Qué me tragué: La piel que habito (2011) del director manchego Pedro Almodóvar. El Dr. Robert Ledgard es un eminente cirujano plástico, algo turbio y sin muchos escrúpulos, que investiga sin tregua la posibilidad de la transgénesis, esto es, añadir genes de otras especies al ADN humano para así conseguir una piel humana más resistente pero igualmente sensible. Este adelanto científico hubiera salvado a la mujer del doctor de morir calcinada años atrás pero hay que traspasar una barrera ética y legal, cosa que hará en secreto, cuando su única hija también muera en trágicas circunstancias.

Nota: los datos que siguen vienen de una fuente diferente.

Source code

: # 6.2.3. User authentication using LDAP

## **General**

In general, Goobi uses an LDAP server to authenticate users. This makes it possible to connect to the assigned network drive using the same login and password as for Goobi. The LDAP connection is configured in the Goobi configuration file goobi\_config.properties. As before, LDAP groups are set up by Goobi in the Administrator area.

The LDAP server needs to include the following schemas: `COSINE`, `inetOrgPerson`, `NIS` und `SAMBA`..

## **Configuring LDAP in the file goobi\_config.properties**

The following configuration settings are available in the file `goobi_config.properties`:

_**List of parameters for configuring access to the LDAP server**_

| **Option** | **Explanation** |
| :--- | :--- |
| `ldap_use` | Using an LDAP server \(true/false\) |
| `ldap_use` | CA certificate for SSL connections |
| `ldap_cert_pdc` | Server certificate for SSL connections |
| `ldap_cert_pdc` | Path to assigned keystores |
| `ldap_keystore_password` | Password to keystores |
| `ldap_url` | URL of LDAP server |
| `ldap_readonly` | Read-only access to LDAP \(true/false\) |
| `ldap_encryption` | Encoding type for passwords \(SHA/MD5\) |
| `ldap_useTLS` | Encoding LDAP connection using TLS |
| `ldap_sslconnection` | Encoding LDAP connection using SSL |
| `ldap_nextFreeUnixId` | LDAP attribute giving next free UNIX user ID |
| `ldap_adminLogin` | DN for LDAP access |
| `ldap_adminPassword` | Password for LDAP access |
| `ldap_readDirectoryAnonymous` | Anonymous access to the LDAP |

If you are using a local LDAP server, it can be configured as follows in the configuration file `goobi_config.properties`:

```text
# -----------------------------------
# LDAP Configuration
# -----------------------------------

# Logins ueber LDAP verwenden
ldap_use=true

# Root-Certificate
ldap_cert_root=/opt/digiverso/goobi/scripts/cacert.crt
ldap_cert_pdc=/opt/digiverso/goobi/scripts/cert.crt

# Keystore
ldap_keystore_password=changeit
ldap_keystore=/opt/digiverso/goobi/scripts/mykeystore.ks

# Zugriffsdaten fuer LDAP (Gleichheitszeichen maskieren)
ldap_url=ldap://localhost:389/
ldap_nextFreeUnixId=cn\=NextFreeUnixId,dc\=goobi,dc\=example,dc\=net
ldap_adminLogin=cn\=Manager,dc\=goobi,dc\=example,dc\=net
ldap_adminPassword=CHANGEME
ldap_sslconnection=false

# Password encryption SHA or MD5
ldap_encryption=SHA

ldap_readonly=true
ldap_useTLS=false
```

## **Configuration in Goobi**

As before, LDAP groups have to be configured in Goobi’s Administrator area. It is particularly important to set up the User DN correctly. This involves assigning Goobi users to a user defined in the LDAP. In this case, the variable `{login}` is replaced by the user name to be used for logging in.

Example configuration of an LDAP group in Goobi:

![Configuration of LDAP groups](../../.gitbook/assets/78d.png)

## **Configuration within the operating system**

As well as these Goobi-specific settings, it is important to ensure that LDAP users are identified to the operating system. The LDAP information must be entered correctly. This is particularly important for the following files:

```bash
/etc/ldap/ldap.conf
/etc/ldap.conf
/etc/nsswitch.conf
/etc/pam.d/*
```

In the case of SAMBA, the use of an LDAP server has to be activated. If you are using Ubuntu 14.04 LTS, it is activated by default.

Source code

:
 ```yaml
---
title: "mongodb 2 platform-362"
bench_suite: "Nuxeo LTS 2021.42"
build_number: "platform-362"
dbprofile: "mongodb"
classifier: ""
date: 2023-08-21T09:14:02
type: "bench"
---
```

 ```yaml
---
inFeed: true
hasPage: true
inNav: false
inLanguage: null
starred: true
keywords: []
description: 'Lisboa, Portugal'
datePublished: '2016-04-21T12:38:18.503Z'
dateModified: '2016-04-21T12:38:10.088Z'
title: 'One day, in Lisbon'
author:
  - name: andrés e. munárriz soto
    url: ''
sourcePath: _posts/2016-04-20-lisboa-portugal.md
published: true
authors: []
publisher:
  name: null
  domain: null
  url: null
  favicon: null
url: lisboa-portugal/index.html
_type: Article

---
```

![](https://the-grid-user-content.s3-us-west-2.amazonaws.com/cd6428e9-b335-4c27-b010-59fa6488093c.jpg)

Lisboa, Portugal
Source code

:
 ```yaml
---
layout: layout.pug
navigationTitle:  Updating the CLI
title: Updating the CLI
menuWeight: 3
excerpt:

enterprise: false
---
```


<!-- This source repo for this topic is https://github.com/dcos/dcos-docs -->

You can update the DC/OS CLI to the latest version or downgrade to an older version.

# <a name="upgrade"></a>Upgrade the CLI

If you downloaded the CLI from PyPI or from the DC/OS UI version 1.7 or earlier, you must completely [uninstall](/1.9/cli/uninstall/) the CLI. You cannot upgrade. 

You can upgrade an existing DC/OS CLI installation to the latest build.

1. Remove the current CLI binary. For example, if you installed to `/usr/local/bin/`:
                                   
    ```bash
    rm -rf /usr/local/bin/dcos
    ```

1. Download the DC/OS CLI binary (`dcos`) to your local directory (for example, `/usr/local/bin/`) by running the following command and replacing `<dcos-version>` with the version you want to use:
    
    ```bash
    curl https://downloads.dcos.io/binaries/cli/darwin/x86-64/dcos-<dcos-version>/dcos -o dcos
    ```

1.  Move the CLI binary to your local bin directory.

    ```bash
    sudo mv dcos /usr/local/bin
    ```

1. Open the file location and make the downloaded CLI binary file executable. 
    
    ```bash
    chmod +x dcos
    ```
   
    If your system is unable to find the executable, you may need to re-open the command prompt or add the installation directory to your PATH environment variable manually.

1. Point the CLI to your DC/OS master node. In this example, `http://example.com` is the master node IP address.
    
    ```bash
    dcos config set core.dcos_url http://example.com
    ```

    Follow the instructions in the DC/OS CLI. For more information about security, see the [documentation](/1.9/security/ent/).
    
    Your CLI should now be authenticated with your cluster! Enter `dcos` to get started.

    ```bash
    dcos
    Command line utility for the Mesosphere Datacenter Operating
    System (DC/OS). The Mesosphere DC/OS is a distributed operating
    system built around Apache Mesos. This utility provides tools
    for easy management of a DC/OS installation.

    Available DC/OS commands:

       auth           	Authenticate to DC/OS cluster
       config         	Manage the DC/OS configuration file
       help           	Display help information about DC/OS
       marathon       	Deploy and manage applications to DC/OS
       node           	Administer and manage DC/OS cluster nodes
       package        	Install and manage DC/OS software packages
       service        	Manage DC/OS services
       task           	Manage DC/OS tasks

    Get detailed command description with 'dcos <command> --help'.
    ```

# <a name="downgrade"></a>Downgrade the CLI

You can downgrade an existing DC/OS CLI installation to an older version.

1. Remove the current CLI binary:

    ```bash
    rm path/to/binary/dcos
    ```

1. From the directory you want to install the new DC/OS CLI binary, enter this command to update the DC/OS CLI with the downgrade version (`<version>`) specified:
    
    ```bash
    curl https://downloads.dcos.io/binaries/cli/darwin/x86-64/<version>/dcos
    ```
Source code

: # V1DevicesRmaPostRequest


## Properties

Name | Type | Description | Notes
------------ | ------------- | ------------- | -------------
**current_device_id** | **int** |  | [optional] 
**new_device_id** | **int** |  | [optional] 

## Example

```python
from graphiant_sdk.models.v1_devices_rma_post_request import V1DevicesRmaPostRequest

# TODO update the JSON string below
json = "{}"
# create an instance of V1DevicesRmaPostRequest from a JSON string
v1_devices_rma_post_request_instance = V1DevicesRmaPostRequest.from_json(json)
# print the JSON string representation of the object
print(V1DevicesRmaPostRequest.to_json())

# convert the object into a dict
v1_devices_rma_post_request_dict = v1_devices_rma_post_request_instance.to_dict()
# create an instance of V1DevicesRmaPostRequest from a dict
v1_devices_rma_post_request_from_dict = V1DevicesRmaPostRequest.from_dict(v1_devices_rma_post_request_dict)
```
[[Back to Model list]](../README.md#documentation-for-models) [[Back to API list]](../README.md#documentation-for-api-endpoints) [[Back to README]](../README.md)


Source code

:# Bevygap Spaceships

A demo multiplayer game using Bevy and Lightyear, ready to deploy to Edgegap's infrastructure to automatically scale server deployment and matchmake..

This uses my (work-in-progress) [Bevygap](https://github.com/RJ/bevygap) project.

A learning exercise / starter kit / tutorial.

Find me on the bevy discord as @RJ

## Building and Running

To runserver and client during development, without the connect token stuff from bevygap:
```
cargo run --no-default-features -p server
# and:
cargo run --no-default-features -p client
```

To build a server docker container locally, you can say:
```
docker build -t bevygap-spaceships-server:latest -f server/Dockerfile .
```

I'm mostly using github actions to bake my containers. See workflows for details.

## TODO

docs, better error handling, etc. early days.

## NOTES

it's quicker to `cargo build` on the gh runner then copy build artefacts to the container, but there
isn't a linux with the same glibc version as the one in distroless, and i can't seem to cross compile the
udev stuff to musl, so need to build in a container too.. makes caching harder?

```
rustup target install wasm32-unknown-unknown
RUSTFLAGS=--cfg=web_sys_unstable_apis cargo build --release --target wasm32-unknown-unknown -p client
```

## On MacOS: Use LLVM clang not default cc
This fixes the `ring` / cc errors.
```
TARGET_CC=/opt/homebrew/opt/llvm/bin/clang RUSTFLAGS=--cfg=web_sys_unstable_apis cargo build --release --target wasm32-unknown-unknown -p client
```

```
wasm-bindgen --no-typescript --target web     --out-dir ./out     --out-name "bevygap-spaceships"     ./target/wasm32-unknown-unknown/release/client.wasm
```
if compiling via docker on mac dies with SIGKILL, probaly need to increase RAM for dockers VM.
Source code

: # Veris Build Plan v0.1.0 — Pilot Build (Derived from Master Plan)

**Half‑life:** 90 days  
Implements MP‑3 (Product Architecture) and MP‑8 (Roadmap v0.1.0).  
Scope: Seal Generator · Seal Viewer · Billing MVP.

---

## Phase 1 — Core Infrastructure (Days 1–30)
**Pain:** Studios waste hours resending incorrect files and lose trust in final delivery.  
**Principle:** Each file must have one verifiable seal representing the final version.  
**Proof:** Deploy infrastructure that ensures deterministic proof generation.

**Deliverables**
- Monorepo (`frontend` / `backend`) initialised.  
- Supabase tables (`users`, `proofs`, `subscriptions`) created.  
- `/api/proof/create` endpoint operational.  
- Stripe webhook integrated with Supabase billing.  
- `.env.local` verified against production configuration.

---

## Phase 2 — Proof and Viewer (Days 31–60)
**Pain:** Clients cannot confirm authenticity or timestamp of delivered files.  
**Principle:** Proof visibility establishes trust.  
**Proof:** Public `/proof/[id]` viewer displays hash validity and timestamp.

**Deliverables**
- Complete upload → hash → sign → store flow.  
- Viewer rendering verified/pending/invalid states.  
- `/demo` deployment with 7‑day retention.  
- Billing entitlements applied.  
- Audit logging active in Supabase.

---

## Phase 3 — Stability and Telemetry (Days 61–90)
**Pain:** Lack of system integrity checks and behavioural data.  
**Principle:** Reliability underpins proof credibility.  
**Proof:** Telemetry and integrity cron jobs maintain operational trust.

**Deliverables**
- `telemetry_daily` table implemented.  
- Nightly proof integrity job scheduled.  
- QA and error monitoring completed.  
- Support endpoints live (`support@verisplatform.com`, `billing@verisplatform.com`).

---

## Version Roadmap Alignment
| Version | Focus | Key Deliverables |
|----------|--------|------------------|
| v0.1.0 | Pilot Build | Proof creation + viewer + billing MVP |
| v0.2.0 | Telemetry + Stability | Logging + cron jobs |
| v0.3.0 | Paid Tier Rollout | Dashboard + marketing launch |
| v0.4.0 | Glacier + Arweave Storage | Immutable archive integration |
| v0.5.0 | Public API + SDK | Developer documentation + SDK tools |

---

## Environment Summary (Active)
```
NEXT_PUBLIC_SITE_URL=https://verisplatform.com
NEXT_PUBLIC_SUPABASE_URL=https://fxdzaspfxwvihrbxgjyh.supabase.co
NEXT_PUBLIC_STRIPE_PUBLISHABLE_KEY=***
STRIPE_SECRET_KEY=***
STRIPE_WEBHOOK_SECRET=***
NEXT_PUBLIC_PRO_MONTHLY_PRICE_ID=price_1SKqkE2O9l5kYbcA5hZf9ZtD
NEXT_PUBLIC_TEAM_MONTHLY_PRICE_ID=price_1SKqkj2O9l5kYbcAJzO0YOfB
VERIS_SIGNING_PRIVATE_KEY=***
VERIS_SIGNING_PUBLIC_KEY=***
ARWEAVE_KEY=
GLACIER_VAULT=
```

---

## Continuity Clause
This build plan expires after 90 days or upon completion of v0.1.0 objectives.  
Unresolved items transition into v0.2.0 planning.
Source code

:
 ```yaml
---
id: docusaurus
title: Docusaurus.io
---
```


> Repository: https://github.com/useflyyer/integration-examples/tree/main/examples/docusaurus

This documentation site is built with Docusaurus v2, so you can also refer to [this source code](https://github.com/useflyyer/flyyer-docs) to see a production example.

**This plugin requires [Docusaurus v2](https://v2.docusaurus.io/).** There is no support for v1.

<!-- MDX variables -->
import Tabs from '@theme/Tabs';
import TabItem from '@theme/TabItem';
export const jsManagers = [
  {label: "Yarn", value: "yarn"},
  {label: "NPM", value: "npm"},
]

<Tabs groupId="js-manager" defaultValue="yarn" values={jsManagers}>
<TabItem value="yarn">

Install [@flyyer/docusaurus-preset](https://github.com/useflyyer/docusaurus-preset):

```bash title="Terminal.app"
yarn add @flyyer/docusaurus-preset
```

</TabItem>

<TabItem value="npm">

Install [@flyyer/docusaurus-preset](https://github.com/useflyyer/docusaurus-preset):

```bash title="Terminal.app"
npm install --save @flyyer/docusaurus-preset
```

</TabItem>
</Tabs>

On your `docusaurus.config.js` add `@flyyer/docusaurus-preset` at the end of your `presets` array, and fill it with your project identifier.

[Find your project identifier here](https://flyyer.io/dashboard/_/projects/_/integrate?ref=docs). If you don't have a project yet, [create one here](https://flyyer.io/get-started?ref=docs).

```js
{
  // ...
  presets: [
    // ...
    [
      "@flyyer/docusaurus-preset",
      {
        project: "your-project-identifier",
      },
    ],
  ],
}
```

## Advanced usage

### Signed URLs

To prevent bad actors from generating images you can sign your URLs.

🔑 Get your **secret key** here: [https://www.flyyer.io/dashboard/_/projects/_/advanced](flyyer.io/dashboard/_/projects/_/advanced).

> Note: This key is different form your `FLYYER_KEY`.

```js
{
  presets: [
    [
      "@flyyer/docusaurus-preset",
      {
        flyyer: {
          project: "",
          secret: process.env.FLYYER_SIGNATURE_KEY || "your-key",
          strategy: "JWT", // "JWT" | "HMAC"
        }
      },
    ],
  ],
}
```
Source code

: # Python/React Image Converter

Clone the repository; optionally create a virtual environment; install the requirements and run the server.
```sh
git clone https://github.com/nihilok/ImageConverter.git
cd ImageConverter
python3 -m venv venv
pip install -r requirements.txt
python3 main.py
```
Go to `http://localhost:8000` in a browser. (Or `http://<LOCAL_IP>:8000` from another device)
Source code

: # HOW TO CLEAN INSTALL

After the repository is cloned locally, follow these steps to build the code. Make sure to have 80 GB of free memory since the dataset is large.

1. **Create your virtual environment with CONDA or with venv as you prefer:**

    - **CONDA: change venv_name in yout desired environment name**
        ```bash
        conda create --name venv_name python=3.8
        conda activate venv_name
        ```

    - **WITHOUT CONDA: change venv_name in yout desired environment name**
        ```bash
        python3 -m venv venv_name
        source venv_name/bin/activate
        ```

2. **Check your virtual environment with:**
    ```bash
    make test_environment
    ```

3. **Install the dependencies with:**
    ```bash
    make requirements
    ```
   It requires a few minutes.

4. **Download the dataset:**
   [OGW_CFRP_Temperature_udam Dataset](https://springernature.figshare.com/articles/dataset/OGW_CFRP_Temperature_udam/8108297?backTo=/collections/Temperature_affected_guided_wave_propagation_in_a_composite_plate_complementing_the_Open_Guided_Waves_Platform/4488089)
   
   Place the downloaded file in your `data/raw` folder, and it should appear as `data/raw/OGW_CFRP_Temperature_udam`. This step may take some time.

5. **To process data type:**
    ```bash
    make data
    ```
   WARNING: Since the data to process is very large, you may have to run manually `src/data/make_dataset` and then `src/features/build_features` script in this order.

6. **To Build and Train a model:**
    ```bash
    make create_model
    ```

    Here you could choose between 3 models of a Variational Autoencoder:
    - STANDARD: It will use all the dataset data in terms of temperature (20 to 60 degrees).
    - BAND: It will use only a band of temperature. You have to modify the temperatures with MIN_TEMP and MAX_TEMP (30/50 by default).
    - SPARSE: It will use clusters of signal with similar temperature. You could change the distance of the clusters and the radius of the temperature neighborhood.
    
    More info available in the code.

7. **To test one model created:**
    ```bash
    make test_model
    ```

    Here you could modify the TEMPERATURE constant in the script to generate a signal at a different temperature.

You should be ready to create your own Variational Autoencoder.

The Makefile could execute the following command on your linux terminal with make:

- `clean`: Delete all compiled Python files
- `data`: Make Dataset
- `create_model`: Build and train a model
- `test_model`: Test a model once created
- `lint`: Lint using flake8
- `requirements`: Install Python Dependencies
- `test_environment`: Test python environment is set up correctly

Por qué: porque soy terriblemente fan de este director desde la primera época, aquella de Pepi, Luci, Bom y otras chicas del montón y he asistido con enorme placer a la maduración y mutación de sus películas, que todavía conservan unos rasgos comunes.

Qué tal digestión hice: epatante. Tras haber leído muchas críticas solemnes en las que trataban a esta película de soberana estupidez, me senté tímidamente en la silla del cine, esperando que las dos siguientes horas no fueran muy decepcionantes. Nada más lejos de la realidad. He visto un filme enrevesado, complejo, con unos personajes muy bien tramados y que responden perfectamente a las evoluciones del guión, dotado de la estética entre moderna y cutre que tanto aprecio en Almodóvar y tocado por algunos detalles ridículos que obviamente sobraban pero que no desmerecen el conjunto final. Todos estaremos de acuerdo en que el hermanastro brasileño está de más y provoca las risas ahogadas del respetable. Más allá de eso, lo demás queda perfectamente encajado en un thriller dramático sobre la pérdida de la identidad, la venganza y el amor más allá de la muerte. Una película con aristas con la salsa perfecta que supone la banda sonora de Alberto Iglesias, uno de esos grandes que convierte en delicia toda partitura que pasa por sus manos. Es La piel que habito una película recomendable, sin complejos y agraciada con una tensión que no permite que el respetable se relaje en ningún momento. Me faltan líneas aquí para subrayar el trabajo de Jan Cornet (el verdadero protagonista del filme), de una Elena Anaya retocada por ordenador para ser tan perfecta como aparece y de Antonio Banderas al que yo, particularmente, no he encontrado tan falto de gesticulación como anuncian a bombo y platillo. ¡Ah! y, por favor, ustedes no se rían como niñas pequeñas cuando los dilatadores aparezcan en escena.

Qué hubiera dicho mi madre: Oh!, no me esperaba ese giro de la película… sí, hombre, ya sabes, lo del pobre chico. Pero vamos, qué peliculaza, cómo me sigue gustando Almodóvar. Te has fijado en los muebles? Este hombre no cambiará nunca.